» **Exercise brief**: Would you return the data below exactly as it stands, with every picture left out?

» **Data supplied**:
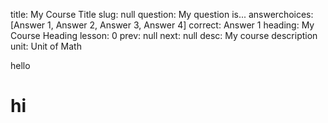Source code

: title: My Course Title
slug: null
question: My question is...
answerchoices: [Answer 1, Answer 2, Answer 3, Answer 4]
correct: Answer 1
heading: My Course Heading
lesson: 0
prev: null
next: null
desc: My course description
unit: Unit of Math

hello
# hi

» **Solution to this exercise**:
Source code

: title: My Course Title
slug: null
question: My question is...
answerchoices: [Answer 1, Answer 2, Answer 3, Answer 4]
correct: Answer 1
heading: My Course Heading
lesson: 0
prev: null
next: null
desc: My course description
unit: Unit of Math

hello
# hi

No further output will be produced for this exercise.